In the infield, atop landscape berms, will be temporary suites and track view dining. Also in the infield will be a picnic lawn and a general admission area. All told, the plan envisions the new Pimlico having a capacity of about 51,500.
What has driven the plan forward was a 2019 legislative session that, for the city and racing industry, turned into a debacle. The Stronach Group put its weight behind legislation that would have turbo-charged its efforts to turn Laurel into what the company has called a “super track” and would have revitalized the Bowie Training Center.
The city, meanwhile, sought legislation to create a group to study how to fund a new Pimlico based on plans crafted by the Maryland Stadium Authority.
Neither plan went anywhere, and last-minute machinations gained nothing while helping to spike legislation the Maryland State Fair had sought to allow the Timonium Race Course to participate in ongoing Racetrack Facilities Renewal Funds (RFRA).
The good news, however, came later, as outreach from Mayor Bernard “Jack” Young to Stronach Group Chairman and President Belinda Stronach led the sides back to the negotiating table.
“This is an historic moment,” Mayor Young said in a statement. “The Preakness Stakes is an important part of the City’s legacy and future… I could not be any more pleased, excited or proud.”
The plan also envisions a significantly redesigned Laurel Park. While the historic paddock would remain in place, it would no longer be the paddock, which instead would be moved into the middle of a new, two-pronged clubhouse. Most of the existing barns would be removed, as well, with a series of new barns bringing total capacity to 1,584 stalls. And the track would add additional, improved backstretch housing.
Also new would be the track configuration. While Laurel Park currently has a 95-foot wide dirt course and a turf course that spans 142 feet in width, configurable into six different lanes, the new Laurel would have three different surfaces: a 70-foot wide dirt track, a 100-foot wide turf course, and in between, a 70-foot wide Tapeta surface, the last of which could be used for training and for days that come off the turf.

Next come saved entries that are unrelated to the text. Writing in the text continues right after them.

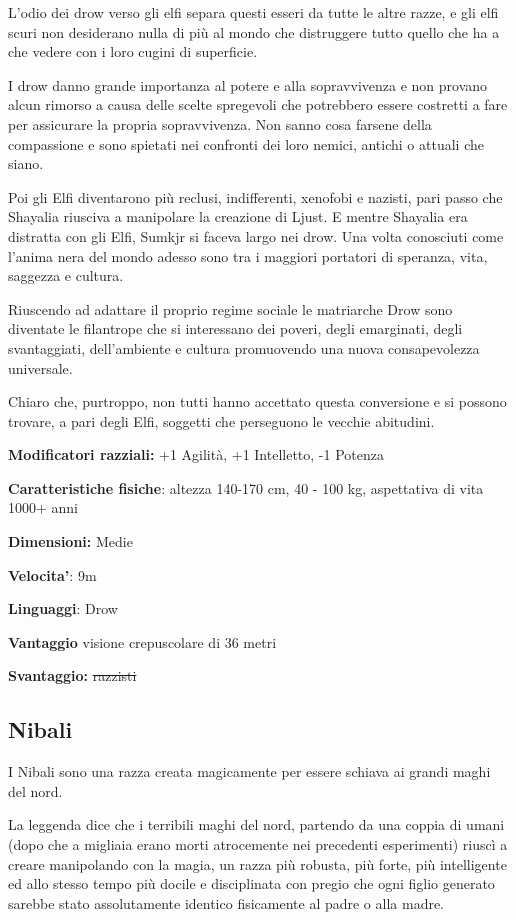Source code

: \documentclass[a4paper,11pt,twoside,openany]{book}
\begin{document}
L'odio dei drow verso gli elfi separa questi esseri da tutte le altre razze, e gli elfi scuri non desiderano nulla di più al mondo che distruggere tutto quello che ha a che vedere con i loro cugini di superficie.

I drow danno grande importanza al potere e alla sopravvivenza e non provano alcun rimorso a causa delle scelte spregevoli che potrebbero essere costretti a fare per assicurare la propria sopravvivenza. Non sanno cosa farsene della compassione e sono spietati nei confronti dei loro nemici, antichi o attuali che siano.

Poi gli Elfi diventarono più reclusi, indifferenti, xenofobi e nazisti, pari passo che Shayalia riusciva a manipolare la creazione di Ljust. E mentre Shayalia era distratta con gli Elfi, Sumkjr si faceva largo nei drow. Una volta conosciuti come l'anima nera del mondo adesso sono tra i maggiori portatori di speranza, vita, saggezza e cultura.

Riuscendo ad adattare il proprio regime sociale le matriarche Drow sono diventate le filantrope che si interessano dei poveri, degli emarginati, degli svantaggiati, dell'ambiente e cultura promuovendo una nuova consapevolezza universale.

Chiaro che, purtroppo, non tutti hanno accettato questa conversione e si possono trovare, a pari degli Elfi, soggetti che perseguono le vecchie abitudini.

\textbf{Modificatori razziali:} +1 Agilità, +1 Intelletto, -1 Potenza

\textbf{Caratteristiche fisiche}: altezza 140-170 cm, 40 - 100 kg,
aspettativa di vita 1000+ anni

\textbf{Dimensioni:} Medie

\textbf{Velocita'}: 9m

\textbf{Linguaggi}: Drow

\textbf{Vantaggio} visione crepuscolare di 36 metri

\textbf{Svantaggio:} \sout{razzisti}

\subsection{Nibali}

\label{nibali}

I Nibali sono una razza creata magicamente per essere schiava ai grandi maghi del nord.

La leggenda dice che i terribili maghi del nord, partendo da una coppia di umani (dopo che a migliaia erano morti atrocemente nei precedenti esperimenti) riuscì a creare manipolando con la magia, un razza più robusta, più forte, più intelligente ed allo stesso tempo più docile e disciplinata con pregio che ogni figlio generato sarebbe stato assolutamente identico fisicamente al padre o alla madre.
\end{document}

“These are transformative plans for the racing industry in Maryland and will benefit all of the stakeholders in the industry and the communities that surround the facilities,” Belinda Stronach agreed.
But lurking behind the good will is the reality that these plans are contingent on legislative action, which is by no means guaranteed.
The combined plans are estimated to cost $375,500,000, with about $200 million of that total dedicated to the Pimlico project.
The plan proposes that the state-chartered Maryland Stadium Authority issue $348 million in bonds to support the project. The debt service on those bonds, $17 million annually, would be paid with a variety of funds: $5 million annually that the horsemen would contribute from the purse account, $3.5 million from Baltimore City, and $8.5 million from the Racetrack Facilities Renewal Account (RFRA).
RFRA — a fund created by with a portion of the state’s slot machine revenue — is supposed to begin winding down in 2026 and to expire by 2032. But the new Pimlico plan envisions RFRA being available for the 30 year debt service period.
That would require the Legislature to act, and it’s unlikely that the state’s casino industry will be eager to continue to subsidize the racing industry more than it needs to. Additionally, the state is facing a budget deficit at a time when it is supposed to be ramping up its education spending to meet the goals of the so-called Kirwan Commission.
So the plans announced today represent progress, but there’s still a long way to go before a Preakness takes place at a redesigned Pimlico.
Or, as Rifkin put it, “This is a first step, but an important one.”